Your Charleston burn injury lawyers recently learned of a terrifying number of incidents involving ceramic pots filled with flammable gel that have exploded onto consumers and caused serious burns. In some cases these injuries have been life threatening. Since April of 2010 there have been eight instances where consumers have been caught off guard when, either refilling or lighting, their ceramic pots, containing citronella gel to keep the summer time bugs away, have exploded and sent the highly flammable gel onto their bodies.
On May 21, 2011 one of these accidents happened in the Charleston area, West Ashley to be more specific. A woman, her husband, and mother-in-law were sitting on their home’s back porch, relaxing and listening to music after a nice family dinner when the husband lit a ceramic firepot full of citronella gel to keep the bugs away. In less than a second after the flame hit the gel, flames engulfed the woman’s legs causing second- and third-degree burns, according to today’s Post and Courier.

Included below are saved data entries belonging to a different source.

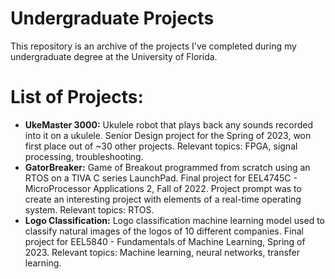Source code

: # Undergraduate Projects
This repository is an archive of the projects I've completed during my undergraduate degree at the University of Florida.

# List of Projects:
- **UkeMaster 3000:**
Ukulele robot that plays back any sounds recorded into it on a ukulele. Senior Design project for the Spring of 2023, won first place out of ~30 other projects. Relevant topics: FPGA, signal processing, troubleshooting.
- **GatorBreaker:**
Game of Breakout programmed from scratch using an RTOS on a TIVA C series LaunchPad. Final project for EEL4745C - MicroProcessor Applications 2, Fall of 2022. Project prompt was to create an interesting project with elements of a real-time operating system. Relevant topics: RTOS.
- **Logo Classification:**
Logo classification machine learning model used to classify natural images of the logos of 10 different companies. Final project for EEL5840 - Fundamentals of Machine Learning, Spring of 2023. Relevant topics: Machine learning, neural networks, transfer learning.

The woman’s husband put out the flames out by wrapping his arms around her and smothering the flames, but he also suffered burns in the process. The woman, who is a schoolteacher, was rushed to Medical University Hospital before being transported to a burn center in Augusta, Georgia for treatment to her severe burn injuries.

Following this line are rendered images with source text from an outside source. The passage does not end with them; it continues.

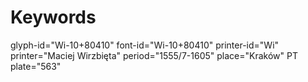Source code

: # Keywords
glyph-id="Wi-10+80410"
font-id="Wi-10+80410"
printer-id="Wi"
printer="Maciej Wirzbięta"
period="1555/7-1605"
place="Kraków"
PT plate="563"
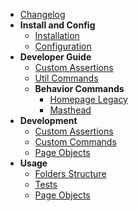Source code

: - [Changelog](/changelog)
- **Install and Config**
    - [Installation](/install-config/installation)
    - [Configuration](/install-config/configuration)
- **Developer Guide**
    - [Custom Assertions](/developer-guide/custom-assertion)
    - [Util Commands](/developer-guide/custom-commands-util)
    - **Behavior Commands**
        - [Homepage Legacy](/developer-guide/behavior/homepage-legacy)
        - [Masthead](/developer-guide/behavior/masthead)
- **Development**
    - [Custom Assertions](/development/custom-assertions)
    - [Custom Commands](/development/custom-commands)
    - [Page Objects](/development/page-objects)
- **Usage**
    - [Folders Structure](usage/folders)
    - [Tests](/usage/tests)
    - [Page Objects](/usage/page-objects)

Since the accident, she has undergone several surgeries and an extremely painful skin graft to repair her badly burned left foot, which she nearly lost because of the incident. For informational purposes, a skin graft is a surgical procedure that removes a healthy patch of skin from part of the body, called the donor site, and transplants it to the damaged area.
The manufacturer of these products, Georgia based Napa Home and Garden, in response to this and similar incidents around the country have stopped the sales of its gel burners and fuel. The company has hired a third-party expert to review the product’s safety labels and “care and use” information. Additionally, the company has asked its fuel supplier to look into the batches involved in recent incidents to determine if defective products fueled the ceramic firepots.
The Consumer Product Safety Commission has also opened an investigation into the Napa Home and Garden, as well as other similar manufacturer’s, products.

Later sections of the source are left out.